Daí, os conselhos, as regras e os exemplos para que nos comportemos bem em vida. Que sejamos justos e fraternos em nossas atitudes. Os cristãos tomam o exemplo e os ensinamentos de Jesus Cristo. Os católicos vão além, buscam incluir os santos ou os comuns beatificados entre as referências do bem.

Ultrapassar o “fim” é a principal razão que abre a dicotomia entre matéria e espírito ou alma**. Pelo “fim”, entrega-se a matéria em sacrifício para preservar a alma. Serve como consolo, mas não deixa de ser a maior razão para supervalorizar o espírito em relação à matéria. Contudo, essa concepção pode ensejar o risco de se admitir que ao Criador só interessa a alma. Lógica que não ajuda a entender a criação nem as criaturas.

Mais fácil é considerar corpo e alma como partes intimamente integradas e fundamentais ao ser. São elementos de afetação mútua. Ou seja: o espírito afeta – altera, modela - a matéria e vice-versa. Possivelmente com variações em sentido, intensidade, eficiência etc.
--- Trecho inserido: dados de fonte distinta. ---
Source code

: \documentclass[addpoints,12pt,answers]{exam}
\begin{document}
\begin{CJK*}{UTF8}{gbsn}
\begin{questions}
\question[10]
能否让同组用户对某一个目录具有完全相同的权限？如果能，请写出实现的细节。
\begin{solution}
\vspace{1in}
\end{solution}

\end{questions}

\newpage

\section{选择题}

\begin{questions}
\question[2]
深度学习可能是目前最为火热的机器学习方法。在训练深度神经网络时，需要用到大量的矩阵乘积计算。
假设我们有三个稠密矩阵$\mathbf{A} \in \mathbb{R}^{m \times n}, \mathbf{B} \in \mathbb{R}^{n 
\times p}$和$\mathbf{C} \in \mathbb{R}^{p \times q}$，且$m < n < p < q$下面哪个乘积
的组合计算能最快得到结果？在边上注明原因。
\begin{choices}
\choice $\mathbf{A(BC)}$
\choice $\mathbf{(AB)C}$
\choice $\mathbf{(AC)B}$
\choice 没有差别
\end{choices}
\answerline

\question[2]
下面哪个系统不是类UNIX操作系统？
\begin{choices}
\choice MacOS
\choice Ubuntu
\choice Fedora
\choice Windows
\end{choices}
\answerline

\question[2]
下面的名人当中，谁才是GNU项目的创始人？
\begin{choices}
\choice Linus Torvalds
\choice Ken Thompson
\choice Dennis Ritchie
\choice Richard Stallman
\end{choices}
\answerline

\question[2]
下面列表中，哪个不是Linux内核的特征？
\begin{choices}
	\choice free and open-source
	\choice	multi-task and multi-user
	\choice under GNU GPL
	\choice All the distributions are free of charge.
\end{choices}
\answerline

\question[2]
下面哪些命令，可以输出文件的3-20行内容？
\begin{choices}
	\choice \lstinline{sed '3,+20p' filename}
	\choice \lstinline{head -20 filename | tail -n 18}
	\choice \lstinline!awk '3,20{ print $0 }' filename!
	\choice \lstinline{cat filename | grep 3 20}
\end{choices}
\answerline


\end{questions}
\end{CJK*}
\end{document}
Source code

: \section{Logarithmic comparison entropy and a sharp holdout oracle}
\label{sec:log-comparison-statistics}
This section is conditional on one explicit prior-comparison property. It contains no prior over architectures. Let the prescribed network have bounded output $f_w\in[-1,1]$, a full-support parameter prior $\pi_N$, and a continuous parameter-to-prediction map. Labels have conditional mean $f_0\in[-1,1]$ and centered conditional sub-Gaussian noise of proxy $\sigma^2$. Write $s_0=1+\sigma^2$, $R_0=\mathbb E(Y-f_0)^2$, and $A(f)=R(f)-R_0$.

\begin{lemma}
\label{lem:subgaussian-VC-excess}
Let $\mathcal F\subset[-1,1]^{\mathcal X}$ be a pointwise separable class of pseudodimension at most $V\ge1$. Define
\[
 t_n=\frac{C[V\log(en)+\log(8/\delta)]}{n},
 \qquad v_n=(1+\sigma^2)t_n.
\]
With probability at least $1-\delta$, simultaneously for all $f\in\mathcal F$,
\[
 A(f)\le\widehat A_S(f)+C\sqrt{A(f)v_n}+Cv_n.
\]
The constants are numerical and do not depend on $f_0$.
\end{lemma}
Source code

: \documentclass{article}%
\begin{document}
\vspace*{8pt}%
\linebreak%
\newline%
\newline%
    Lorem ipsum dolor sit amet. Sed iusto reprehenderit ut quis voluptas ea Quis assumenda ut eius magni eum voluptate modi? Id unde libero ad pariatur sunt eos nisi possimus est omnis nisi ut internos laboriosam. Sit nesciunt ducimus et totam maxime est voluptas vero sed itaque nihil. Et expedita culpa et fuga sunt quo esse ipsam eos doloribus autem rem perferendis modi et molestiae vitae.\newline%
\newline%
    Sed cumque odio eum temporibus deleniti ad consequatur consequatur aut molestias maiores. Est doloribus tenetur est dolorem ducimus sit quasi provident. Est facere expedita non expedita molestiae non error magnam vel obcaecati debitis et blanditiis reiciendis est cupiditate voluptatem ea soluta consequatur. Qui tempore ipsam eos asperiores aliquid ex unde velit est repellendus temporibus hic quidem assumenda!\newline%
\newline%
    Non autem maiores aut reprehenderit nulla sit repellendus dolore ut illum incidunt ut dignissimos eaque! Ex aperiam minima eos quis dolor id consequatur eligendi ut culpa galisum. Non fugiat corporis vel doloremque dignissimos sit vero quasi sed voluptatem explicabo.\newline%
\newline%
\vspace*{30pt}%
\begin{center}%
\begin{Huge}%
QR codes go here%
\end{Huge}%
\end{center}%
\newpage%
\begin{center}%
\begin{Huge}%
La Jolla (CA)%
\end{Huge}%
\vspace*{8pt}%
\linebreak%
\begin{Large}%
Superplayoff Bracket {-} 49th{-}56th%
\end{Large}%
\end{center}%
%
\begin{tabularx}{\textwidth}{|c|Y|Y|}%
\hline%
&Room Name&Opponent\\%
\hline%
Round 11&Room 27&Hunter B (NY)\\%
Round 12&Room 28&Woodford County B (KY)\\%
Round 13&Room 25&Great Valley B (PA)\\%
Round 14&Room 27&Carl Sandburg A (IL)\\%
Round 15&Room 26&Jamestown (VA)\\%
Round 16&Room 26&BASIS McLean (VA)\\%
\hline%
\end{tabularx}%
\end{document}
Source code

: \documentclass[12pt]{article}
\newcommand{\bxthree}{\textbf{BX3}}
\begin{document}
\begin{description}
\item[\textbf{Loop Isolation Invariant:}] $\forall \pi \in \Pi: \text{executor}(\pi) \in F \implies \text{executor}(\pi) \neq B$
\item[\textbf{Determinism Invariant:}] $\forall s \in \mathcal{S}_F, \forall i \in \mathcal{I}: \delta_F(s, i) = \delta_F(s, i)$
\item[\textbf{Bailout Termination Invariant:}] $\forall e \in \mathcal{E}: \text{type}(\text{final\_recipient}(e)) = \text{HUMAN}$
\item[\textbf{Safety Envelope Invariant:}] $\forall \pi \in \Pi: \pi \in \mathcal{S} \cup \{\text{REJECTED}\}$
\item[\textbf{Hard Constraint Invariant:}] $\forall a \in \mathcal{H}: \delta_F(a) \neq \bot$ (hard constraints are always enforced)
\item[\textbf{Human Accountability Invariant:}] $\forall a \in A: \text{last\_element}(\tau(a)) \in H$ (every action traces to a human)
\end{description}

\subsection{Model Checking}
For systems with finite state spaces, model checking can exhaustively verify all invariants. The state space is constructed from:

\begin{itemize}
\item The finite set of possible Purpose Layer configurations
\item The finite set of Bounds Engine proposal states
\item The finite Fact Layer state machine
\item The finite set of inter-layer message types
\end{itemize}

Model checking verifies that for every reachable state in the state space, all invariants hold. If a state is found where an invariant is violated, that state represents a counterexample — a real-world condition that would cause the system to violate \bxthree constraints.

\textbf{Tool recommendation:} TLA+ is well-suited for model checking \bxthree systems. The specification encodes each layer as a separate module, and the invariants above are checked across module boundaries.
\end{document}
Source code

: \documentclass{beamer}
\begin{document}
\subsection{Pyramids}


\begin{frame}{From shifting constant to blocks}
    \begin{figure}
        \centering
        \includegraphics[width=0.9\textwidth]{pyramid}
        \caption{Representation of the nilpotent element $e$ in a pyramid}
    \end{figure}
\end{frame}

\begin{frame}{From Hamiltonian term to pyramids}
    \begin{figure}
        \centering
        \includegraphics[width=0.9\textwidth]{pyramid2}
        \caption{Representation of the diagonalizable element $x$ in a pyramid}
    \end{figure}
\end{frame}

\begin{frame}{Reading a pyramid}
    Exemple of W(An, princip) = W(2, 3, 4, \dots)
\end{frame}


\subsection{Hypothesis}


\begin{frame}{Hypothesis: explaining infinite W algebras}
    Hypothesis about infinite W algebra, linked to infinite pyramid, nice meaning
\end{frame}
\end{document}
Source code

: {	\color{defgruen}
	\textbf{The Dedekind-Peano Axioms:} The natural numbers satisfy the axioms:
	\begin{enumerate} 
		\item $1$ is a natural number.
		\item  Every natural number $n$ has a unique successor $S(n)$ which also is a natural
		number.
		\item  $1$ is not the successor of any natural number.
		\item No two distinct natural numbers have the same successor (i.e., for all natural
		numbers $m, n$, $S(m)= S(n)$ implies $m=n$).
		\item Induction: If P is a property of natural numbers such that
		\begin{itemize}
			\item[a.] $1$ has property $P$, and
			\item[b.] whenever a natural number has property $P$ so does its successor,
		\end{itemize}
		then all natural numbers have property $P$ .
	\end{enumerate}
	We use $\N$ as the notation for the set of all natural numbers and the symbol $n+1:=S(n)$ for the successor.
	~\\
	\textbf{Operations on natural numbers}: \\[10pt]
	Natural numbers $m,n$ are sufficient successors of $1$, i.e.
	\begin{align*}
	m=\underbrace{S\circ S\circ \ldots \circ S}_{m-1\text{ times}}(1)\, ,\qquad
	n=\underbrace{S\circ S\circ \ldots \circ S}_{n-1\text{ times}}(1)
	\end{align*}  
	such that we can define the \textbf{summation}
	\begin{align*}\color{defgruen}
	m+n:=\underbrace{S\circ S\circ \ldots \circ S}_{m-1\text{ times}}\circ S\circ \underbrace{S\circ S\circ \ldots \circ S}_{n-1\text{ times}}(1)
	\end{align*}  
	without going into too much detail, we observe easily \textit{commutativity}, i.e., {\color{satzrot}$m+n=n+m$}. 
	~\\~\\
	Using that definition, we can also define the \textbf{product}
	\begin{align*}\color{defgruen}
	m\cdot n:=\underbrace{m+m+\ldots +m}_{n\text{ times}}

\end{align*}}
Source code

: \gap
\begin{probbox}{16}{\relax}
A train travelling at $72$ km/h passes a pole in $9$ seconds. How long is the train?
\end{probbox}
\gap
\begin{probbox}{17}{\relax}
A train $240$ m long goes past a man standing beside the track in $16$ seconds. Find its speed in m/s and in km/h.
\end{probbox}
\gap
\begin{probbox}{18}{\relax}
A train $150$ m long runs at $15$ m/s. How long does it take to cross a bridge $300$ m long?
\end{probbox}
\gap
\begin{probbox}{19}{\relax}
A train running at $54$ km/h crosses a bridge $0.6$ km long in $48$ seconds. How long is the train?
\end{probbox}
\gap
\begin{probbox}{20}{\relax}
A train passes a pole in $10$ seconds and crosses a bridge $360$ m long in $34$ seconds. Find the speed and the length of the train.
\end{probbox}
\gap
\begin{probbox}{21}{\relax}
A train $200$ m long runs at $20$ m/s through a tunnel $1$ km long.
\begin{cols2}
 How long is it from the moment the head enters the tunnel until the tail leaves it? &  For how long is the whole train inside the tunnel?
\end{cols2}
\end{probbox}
Idade física cronológica, estímulos externos e humores fisiológicos internos seriam fatores determinantes dessa variação.

O desfazimento da interação espírito-matéria ocorre de modo definitivo com a morte física. A matéria se desfaz até sua mineralização. O espírito, ao contrário, não se consome. Para os cristãos pode ser condenado ao sofrimento eterno, como elevado ao gozo do Paraíso. Para os espiritualistas, o espírito se recicla sempre na direção do aperfeiçoamento. Com maior ou menor velocidade, ainda que, para tanto, possa ser submetido a tropeços, sacrifícios em suas reencarnações. Nas religiões espiritualistas orientais, a purificação e o aperfeiçoamento espiritual têm como fim glorioso sua transformação em luz.

Em suma, por qualquer dessas linhas racionais, o que se busca é a vida eterna, sob forte preocupação com o destino além do fim.

Intrigante é notar que as religiões não se preocupam muito com a precedência espiritual. O “antes do início”. A encarnação, como querem uns. De onde veio nosso espírito. Os espiritualistas são os únicos que falam do assunto, ainda que de modo tangencial. Continuam, contudo, a valorizar mais o espírito desencarnado que o encarnado. Talvez por representar consolo aos vivos no sentimento da falta.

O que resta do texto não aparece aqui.